Solve $\text{\hspace{0.17em}}\frac{3x+2}{x-2}+\frac{1}{x}=\frac{-2}{{x}^{2}-2x}.$

$x=-1,$ $x=0$ is not a solution.

Access these online resources for additional instruction and practice with different types of equations.

## Key concepts

• Rational exponents can be rewritten several ways depending on what is most convenient for the problem. To solve, both sides of the equation are raised to a power that will render the exponent on the variable equal to 1. See [link] , [link] , and [link] .
• Factoring extends to higher-order polynomials when it involves factoring out the GCF or factoring by grouping. See [link] and [link] .
• We can solve radical equations by isolating the radical and raising both sides of the equation to a power that matches the index. See [link] and [link] .
• To solve absolute value equations, we need to write two equations, one for the positive value and one for the negative value. See [link] .
• Equations in quadratic form are easy to spot, as the exponent on the first term is double the exponent on the second term and the third term is a constant. We may also see a binomial in place of the single variable. We use substitution to solve. See [link] and [link] .

## Verbal

In a radical equation, what does it mean if a number is an extraneous solution?

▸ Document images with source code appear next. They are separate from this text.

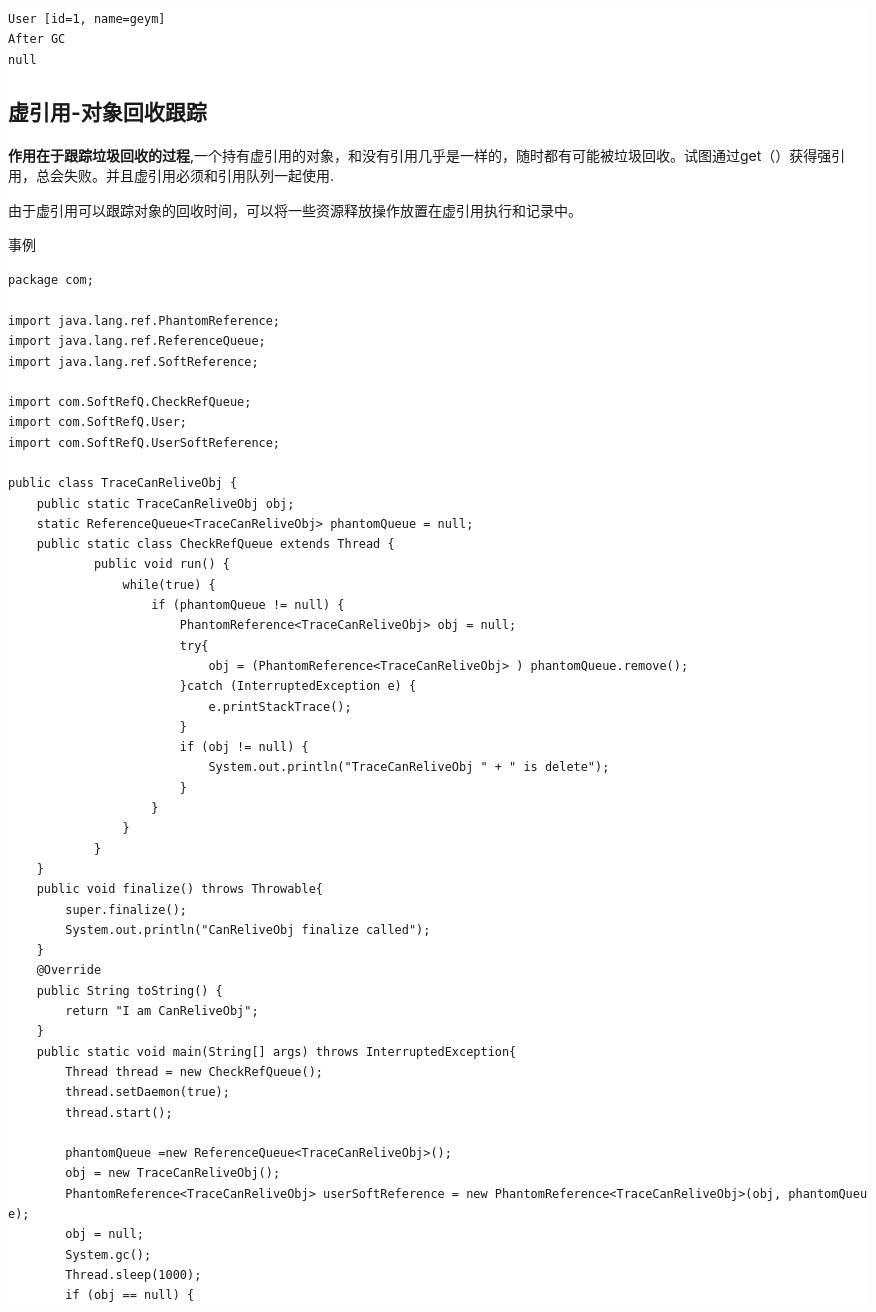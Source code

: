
 ```
User [id=1, name=geym]
After GC
null
```

## 虚引用-对象回收跟踪
**作用在于跟踪垃圾回收的过程**,一个持有虚引用的对象，和没有引用几乎是一样的，随时都有可能被垃圾回收。试图通过get（）获得强引用，总会失败。并且虚引用必须和引用队列一起使用.

由于虚引用可以跟踪对象的回收时间，可以将一些资源释放操作放置在虚引用执行和记录中。

事例
```
package com;

import java.lang.ref.PhantomReference;
import java.lang.ref.ReferenceQueue;
import java.lang.ref.SoftReference;

import com.SoftRefQ.CheckRefQueue;
import com.SoftRefQ.User;
import com.SoftRefQ.UserSoftReference;

public class TraceCanReliveObj {
	public static TraceCanReliveObj obj;
	static ReferenceQueue<TraceCanReliveObj> phantomQueue = null;
	public static class CheckRefQueue extends Thread {
			public void run() {
				while(true) {
					if (phantomQueue != null) {
						PhantomReference<TraceCanReliveObj> obj = null;
						try{
							obj = (PhantomReference<TraceCanReliveObj> ) phantomQueue.remove(); 
						}catch (InterruptedException e) {
							e.printStackTrace();
						}
						if (obj != null) {
							System.out.println("TraceCanReliveObj " + " is delete");
						}
					}
				}
			}
	}
	public void finalize() throws Throwable{
		super.finalize();
		System.out.println("CanReliveObj finalize called");
	}
	@Override
	public String toString() {
		return "I am CanReliveObj";
	}
	public static void main(String[] args) throws InterruptedException{
		Thread thread = new CheckRefQueue();
		thread.setDaemon(true);
		thread.start();
		
		phantomQueue =new ReferenceQueue<TraceCanReliveObj>();
		obj = new TraceCanReliveObj();
		PhantomReference<TraceCanReliveObj> userSoftReference = new PhantomReference<TraceCanReliveObj>(obj, phantomQueue);
		obj = null;
		System.gc();
		Thread.sleep(1000);
		if (obj == null) {
```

This is not a solution to the radical equation, it is a value obtained from squaring both sides and thus changing the signs of an equation which has caused it not to be a solution in the original equation.

Explain why possible solutions must be checked in radical equations.

Your friend tries to calculate the value $\text{\hspace{0.17em}}-{9}^{\frac{3}{2}}$ and keeps getting an ERROR message. What mistake is he or she probably making?

He or she is probably trying to enter negative 9, but taking the square root of $\text{\hspace{0.17em}}-9\text{\hspace{0.17em}}$ is not a real number. The negative sign is in front of this, so your friend should be taking the square root of 9, cubing it, and then putting the negative sign in front, resulting in $\text{\hspace{0.17em}}-27.$

Explain why $\text{\hspace{0.17em}}|2x+5|=-7\text{\hspace{0.17em}}$ has no solutions.

Explain how to change a rational exponent into the correct radical expression.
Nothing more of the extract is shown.